Le Rapporteur spécial a expliqué avoir, tout au long de son travail et au cours de ses missions, proposé des mesures de protection pour le droit à un logement convenable. Il a souligné qu'il est également essentiel de reconnaître ce droit non seulement par le biais d'une législation et de politiques, mais également par un engagement budgétaire certain. Un des problèmes identifiés par ce mandat a été le manque de coordination entre les différentes sphères de gouvernement, a rappelé M. Kothari. En effet, la répartition des compétences entre les différents acteurs et l'État peut diluer les responsabilités et entraver la réalisation du droit à un logement convenable, a-t-il souligné. Le Rapporteur spécial a également fait observer qu'il est crucial que les politiques et programmes dans ce domaine soient basés sur les droits de l'homme et reconnaissent clairement le droit à un logement convenable. Il s'est inquiété que la majorité des avocats et des représentants de l'autorité n'aient qu'une connaissance lacunaire des droits économiques, sociaux et culturels, ce qui entrave grandement la mise en œuvre du droit à un logement convenable dans de nombreux pays. M. Kothari a par ailleurs tenu à saluer la mise en œuvre de législations progressistes dans certains pays, comme en France et en Écosse, et s'est félicité des récentes mesures prises en Australie pour aider les sans-abri et les peuples autochtones.

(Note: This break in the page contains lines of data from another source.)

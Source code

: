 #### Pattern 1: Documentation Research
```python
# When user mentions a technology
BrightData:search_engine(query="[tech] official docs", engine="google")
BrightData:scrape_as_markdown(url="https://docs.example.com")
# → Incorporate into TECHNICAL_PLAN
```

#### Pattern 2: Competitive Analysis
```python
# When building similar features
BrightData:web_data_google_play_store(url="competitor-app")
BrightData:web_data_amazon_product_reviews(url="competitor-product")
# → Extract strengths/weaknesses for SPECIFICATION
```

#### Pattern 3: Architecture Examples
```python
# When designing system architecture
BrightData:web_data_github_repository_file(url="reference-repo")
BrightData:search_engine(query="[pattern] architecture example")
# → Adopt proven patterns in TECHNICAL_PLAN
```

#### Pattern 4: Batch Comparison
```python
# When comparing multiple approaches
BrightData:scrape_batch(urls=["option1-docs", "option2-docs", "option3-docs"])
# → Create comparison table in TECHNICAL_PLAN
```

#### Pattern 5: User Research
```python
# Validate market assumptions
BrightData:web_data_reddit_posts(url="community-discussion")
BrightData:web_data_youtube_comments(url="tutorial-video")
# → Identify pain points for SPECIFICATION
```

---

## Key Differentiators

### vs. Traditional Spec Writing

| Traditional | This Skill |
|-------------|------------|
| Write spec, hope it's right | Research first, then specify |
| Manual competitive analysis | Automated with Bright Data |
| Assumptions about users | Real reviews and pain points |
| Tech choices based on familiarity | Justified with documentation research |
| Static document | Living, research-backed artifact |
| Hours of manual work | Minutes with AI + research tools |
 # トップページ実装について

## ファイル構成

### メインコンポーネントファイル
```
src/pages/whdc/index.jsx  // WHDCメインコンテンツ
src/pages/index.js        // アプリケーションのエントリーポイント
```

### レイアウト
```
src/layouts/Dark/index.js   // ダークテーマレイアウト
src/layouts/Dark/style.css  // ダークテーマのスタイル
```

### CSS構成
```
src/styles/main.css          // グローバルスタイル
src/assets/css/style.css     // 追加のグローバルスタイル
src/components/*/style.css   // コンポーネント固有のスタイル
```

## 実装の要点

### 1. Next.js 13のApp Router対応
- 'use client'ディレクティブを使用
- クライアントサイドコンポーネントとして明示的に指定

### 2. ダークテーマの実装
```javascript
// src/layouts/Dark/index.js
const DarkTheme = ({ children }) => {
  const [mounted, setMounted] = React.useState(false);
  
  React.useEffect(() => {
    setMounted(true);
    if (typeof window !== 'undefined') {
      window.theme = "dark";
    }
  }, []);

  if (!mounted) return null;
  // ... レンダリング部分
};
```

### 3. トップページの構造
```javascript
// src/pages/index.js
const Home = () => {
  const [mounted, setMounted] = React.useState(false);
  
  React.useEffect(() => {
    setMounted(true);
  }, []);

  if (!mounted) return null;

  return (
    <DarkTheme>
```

S'agissant de la mission qu'il a effectuée en Espagne du 20 novembre au 1er décembre 2006, le Rapporteur spécial a dit avoir pu remarquer les difficultés affrontées par certaines catégories de la population, comme les femmes, les jeunes, les personnes âgées, les personnes handicapées, les Roms, les migrants et les sans-abri. Il a attiré l'attention sur l'importance de pénaliser les pratiques de corruption et de discrimination dans l'accès aux logements. Tout en reconnaissant les efforts déployés par le Gouvernement espagnol, il s'est inquiété des prix des logements qui pénalisent les groupes les plus pauvres et les plus vulnérables. Il s'est également dit préoccupé par la situation des migrants et a exprimé l'espoir que le Gouvernement ferait en sorte que la législation existante en matière de protection du droit au logement soit strictement appliquée.

En ce qui concerne sa visite en Afrique du Sud, effectuée du 12 au 24 avril 2007, M. Kothari a expliqué qu'un nombre important de personnes n'a pas accès, dans ce pays, à un logement convenable, parmi lesquelles figurent notamment des femmes - qu'elles soient membres des communautés autochtones, handicapées, migrantes ou atteintes du VIH/sida. Face aux défis que doivent affronter les autorités, le Rapporteur spécial a jugé essentiel que l'Afrique du Sud ratifie au plus vite le Pacte international relatif aux droits économiques, sociaux et culturels.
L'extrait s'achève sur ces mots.